= Borrowdale graphite =

Borrowdale graphite is a natural graphite deposit in Borrowdale, Cumbria, England, near Seathwaite. It is historically associated with the early development of the pencil industry because the deposit produced unusually pure, solid graphite that could be cut into pieces for use in early writing implements.

The Seathwaite workings are the best known of the Borrowdale graphite mines. Historic England lists the Borrowdale graphite mines and associated remains, including guardhouses, a sawpit and a grinding mill, as a scheduled monument.

==History==
According to later accounts, the deposit became known in the 16th century, and the first documentary evidence for graphite working at Seathwaite dates from 1540. The material was valued not only for writing and drawing but also for industrial uses, including moulds for metal casting and the casting of cannonballs.

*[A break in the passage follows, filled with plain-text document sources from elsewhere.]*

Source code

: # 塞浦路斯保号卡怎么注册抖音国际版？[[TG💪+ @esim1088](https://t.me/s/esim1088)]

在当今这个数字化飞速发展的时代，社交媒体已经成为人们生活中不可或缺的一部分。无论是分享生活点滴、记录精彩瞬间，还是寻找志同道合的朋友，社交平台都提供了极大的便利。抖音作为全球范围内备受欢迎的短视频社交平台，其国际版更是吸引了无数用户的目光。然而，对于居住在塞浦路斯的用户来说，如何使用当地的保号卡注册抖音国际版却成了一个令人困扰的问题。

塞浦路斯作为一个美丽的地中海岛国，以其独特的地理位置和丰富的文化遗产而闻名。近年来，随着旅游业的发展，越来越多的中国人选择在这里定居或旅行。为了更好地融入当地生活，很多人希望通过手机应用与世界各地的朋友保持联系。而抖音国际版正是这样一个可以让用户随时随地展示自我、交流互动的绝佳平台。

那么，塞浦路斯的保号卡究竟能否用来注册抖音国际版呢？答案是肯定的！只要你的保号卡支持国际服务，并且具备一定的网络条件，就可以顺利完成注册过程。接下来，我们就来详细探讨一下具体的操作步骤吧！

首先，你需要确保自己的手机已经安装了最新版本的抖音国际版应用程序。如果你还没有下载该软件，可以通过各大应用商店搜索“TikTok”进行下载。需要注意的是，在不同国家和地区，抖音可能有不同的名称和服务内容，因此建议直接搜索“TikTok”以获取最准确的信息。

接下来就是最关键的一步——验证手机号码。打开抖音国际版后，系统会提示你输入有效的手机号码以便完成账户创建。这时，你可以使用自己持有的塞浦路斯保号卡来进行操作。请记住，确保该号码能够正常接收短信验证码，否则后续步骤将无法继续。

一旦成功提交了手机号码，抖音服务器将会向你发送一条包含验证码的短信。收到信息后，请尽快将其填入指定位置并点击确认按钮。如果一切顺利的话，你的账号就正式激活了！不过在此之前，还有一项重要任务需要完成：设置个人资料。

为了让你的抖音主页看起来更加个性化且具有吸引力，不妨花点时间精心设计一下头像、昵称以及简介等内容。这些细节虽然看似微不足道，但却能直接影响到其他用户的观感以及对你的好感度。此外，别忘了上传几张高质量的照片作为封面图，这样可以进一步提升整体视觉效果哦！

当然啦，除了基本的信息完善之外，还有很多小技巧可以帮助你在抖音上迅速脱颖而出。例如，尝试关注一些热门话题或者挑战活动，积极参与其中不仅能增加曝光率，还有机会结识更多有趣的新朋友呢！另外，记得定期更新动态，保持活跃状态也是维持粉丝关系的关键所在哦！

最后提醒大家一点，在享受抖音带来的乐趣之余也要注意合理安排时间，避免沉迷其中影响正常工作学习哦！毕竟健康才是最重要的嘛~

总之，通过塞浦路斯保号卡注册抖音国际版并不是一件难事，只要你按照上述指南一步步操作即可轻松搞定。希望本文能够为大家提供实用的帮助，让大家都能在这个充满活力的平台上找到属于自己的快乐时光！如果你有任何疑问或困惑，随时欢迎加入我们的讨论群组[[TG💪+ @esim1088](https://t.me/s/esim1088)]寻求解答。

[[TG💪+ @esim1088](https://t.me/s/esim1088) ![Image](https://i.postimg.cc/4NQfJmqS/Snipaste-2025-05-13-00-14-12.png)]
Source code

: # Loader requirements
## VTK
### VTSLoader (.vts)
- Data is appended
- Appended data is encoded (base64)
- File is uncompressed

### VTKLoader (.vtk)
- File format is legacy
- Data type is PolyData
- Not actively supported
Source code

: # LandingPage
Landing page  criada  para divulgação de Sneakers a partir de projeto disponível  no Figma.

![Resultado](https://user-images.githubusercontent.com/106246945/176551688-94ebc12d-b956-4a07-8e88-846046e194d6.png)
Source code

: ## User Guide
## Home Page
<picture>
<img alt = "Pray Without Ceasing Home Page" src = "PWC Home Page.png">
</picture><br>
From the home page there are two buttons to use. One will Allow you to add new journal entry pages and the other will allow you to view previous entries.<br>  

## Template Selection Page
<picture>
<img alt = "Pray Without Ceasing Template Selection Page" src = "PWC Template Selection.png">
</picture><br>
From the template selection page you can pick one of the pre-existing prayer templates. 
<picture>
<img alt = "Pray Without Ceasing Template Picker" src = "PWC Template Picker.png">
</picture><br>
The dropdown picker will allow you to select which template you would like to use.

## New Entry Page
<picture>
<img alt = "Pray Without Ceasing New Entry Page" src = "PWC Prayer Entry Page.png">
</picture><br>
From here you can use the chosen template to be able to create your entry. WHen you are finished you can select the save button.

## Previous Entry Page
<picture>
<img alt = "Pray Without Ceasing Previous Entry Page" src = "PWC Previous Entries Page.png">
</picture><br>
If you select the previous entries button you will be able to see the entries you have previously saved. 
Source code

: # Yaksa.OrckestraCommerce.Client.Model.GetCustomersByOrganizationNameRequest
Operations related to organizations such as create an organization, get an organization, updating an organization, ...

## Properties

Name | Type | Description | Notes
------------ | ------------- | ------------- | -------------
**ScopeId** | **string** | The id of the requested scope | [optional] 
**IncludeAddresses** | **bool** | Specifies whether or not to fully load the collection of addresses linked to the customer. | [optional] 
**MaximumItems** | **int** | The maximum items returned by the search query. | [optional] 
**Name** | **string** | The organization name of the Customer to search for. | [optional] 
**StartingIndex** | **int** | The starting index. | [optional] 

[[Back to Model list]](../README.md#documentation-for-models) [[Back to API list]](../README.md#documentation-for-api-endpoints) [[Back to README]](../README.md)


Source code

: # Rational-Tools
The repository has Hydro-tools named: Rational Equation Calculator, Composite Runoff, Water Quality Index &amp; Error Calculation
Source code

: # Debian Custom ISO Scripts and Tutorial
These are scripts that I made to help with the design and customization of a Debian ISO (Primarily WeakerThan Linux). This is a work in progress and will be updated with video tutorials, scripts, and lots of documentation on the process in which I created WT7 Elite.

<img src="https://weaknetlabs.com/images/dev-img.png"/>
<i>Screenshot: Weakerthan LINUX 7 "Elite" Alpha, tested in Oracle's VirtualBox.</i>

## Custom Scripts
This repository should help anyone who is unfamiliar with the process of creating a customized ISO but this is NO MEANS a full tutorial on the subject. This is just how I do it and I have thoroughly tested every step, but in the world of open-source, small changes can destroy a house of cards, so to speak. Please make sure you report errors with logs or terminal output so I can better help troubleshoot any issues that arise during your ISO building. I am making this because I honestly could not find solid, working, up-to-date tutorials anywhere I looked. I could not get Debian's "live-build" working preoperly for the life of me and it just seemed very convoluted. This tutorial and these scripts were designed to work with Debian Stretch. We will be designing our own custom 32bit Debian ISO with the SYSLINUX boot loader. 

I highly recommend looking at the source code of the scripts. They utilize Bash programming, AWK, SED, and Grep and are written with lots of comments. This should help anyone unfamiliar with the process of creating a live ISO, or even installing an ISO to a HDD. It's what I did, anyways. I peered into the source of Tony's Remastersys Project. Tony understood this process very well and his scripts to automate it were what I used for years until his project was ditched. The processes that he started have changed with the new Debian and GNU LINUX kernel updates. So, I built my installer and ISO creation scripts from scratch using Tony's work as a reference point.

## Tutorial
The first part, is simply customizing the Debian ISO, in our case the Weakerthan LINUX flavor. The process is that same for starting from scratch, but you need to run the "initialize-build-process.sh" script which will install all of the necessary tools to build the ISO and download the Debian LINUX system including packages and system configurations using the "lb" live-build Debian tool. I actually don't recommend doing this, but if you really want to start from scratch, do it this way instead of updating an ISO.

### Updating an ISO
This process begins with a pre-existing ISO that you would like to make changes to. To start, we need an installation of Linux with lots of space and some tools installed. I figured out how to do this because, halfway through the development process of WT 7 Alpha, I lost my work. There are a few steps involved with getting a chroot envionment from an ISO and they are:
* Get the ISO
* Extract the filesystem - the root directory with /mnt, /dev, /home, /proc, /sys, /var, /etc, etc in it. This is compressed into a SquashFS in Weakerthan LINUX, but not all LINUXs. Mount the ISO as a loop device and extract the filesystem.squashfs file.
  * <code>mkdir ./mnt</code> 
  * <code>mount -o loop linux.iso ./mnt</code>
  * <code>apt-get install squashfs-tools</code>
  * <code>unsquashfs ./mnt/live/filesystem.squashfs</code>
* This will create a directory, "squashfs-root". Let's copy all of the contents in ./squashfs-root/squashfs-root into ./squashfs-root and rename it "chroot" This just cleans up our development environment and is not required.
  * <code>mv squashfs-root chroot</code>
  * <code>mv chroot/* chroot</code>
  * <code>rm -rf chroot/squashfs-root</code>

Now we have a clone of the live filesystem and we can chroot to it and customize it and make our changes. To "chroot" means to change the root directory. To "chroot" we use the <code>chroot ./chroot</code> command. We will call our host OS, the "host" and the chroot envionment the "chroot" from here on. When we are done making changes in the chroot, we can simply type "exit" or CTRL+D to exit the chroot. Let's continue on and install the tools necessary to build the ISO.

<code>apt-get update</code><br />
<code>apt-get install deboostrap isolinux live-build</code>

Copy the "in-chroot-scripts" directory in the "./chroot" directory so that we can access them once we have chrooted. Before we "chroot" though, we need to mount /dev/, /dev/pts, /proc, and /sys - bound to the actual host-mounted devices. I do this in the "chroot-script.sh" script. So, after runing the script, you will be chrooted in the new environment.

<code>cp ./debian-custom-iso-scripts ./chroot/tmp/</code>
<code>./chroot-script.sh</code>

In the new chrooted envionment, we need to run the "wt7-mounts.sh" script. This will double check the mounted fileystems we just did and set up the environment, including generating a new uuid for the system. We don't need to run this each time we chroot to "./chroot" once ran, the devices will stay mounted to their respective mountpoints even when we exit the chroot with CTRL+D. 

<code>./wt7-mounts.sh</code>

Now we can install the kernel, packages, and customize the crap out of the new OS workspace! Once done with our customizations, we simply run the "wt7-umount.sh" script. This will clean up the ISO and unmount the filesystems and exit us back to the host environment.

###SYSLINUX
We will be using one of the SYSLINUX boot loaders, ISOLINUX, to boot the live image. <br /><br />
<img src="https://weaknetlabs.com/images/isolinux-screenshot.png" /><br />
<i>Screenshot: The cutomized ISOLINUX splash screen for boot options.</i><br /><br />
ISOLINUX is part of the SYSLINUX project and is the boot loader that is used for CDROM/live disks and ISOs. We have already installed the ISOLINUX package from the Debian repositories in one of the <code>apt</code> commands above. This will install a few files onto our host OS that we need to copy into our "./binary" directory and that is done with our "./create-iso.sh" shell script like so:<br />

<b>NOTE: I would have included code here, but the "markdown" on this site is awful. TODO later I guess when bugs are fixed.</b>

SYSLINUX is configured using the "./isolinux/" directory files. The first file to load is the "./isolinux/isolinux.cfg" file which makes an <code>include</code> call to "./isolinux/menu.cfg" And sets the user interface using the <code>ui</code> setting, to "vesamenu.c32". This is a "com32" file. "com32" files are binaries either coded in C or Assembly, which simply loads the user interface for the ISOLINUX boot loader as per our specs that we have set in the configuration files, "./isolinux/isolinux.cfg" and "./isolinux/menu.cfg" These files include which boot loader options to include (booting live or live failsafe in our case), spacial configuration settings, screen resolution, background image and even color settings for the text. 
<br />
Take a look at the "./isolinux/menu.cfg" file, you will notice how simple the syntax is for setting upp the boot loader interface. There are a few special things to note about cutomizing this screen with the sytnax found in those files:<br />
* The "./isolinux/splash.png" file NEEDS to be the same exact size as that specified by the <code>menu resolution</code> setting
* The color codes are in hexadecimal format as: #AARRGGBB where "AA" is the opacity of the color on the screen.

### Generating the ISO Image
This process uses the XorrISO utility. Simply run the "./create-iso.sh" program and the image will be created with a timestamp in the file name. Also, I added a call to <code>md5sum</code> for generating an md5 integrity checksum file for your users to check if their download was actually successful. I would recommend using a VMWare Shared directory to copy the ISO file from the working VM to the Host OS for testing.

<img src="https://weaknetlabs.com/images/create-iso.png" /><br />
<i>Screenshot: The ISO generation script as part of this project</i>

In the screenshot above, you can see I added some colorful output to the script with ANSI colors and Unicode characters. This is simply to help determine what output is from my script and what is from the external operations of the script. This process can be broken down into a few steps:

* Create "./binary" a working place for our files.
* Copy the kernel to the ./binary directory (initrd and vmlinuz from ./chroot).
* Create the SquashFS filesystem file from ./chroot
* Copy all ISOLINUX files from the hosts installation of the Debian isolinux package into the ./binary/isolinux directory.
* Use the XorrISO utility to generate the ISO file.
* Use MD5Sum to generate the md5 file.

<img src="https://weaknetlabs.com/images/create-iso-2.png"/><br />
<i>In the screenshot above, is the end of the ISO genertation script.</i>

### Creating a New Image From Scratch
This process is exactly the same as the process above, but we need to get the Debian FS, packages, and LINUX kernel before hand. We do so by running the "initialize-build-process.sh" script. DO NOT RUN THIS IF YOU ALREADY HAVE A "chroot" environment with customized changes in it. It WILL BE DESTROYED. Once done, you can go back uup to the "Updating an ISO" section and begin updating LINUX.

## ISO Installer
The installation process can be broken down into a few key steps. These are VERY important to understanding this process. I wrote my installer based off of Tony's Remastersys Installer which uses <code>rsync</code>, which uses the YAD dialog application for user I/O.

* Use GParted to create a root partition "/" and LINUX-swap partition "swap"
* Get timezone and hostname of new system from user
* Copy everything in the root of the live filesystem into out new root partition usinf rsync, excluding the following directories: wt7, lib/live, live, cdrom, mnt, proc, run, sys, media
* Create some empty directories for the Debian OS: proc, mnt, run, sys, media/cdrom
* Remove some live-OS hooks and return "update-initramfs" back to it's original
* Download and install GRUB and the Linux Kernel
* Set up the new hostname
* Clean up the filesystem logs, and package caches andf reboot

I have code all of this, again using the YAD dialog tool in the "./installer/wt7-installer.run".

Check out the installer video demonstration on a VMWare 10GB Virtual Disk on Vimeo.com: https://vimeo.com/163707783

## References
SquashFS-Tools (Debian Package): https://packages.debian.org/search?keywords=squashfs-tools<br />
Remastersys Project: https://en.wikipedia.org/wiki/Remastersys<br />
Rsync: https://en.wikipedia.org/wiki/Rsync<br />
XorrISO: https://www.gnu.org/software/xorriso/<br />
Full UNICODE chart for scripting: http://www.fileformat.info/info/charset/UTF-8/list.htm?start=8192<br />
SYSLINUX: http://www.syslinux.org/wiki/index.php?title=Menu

Because of its purity and value, Borrowdale graphite was worked under close control, and the site later acquired guardhouses and other security features.

==Pencil industry==
The Borrowdale deposit played an important role in the history of the pencil. Encyclopaedia Britannica notes that the development of the modern pencil became possible after the discovery of an unusually pure graphite deposit in Borrowdale in 1564, and that the graphite was cut into sticks and used in early holders. The availability of Borrowdale graphite also gave rise to the pencil making industry at Keswick.